Exercise input –
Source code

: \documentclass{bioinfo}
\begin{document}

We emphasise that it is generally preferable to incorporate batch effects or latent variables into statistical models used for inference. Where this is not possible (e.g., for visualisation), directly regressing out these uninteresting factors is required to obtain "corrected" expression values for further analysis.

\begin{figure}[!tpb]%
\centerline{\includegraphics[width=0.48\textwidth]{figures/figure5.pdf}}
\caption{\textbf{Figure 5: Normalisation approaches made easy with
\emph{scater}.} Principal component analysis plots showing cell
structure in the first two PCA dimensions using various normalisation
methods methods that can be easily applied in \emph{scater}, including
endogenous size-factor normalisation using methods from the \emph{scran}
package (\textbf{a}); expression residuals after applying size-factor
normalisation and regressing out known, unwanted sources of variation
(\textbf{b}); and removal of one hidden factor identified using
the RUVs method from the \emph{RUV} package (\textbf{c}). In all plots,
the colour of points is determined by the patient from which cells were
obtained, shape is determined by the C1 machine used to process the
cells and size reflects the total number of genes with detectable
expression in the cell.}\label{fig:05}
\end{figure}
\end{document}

--

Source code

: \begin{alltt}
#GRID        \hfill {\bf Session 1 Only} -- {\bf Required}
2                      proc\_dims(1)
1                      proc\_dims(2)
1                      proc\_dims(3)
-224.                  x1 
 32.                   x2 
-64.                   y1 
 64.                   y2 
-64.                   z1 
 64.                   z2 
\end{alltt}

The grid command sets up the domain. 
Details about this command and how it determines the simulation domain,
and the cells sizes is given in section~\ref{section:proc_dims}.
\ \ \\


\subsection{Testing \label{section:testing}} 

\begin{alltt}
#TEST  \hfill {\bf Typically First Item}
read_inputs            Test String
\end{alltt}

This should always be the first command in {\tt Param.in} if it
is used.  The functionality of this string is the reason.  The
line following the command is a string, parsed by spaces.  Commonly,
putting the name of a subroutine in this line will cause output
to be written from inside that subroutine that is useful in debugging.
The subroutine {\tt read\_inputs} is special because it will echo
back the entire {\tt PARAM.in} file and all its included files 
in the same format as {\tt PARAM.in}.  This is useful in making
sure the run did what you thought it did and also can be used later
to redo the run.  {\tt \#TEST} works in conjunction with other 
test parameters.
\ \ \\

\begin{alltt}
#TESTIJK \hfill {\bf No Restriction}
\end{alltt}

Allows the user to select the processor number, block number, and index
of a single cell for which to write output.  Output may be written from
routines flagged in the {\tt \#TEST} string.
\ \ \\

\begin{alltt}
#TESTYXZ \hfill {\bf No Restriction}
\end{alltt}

---

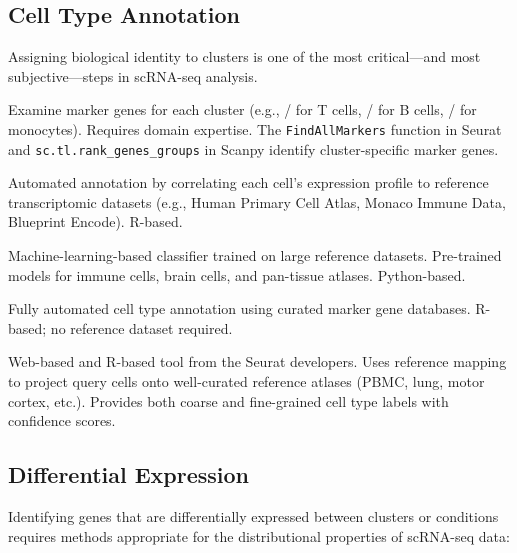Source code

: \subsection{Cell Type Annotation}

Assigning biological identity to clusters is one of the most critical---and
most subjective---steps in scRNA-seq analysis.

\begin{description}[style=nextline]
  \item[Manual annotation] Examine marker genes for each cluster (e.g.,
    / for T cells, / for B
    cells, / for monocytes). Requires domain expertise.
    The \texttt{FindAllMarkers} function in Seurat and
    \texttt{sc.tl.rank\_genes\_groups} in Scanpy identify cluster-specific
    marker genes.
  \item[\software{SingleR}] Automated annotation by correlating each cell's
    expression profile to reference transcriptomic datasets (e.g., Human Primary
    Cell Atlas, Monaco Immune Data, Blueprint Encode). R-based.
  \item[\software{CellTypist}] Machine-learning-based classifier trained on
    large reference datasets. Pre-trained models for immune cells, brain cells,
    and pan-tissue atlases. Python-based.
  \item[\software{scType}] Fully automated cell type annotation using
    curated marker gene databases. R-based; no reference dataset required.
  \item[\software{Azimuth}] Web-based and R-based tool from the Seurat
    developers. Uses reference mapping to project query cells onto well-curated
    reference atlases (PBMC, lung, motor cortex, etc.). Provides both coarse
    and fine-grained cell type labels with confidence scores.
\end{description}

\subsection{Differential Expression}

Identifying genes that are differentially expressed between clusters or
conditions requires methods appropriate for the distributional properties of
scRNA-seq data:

Task item – Your reply should hold every line from the data that contains "used", copied in full.

Task response –
We emphasise that it is generally preferable to incorporate batch effects or latent variables into statistical models used for inference. Where this is not possible (e.g., for visualisation), directly regressing out these uninteresting factors is required to obtain "corrected" expression values for further analysis.
obtained, shape is determined by the C1 machine used to process the
is used.  The functionality of this string is the reason.  The
sure the run did what you thought it did and also can be used later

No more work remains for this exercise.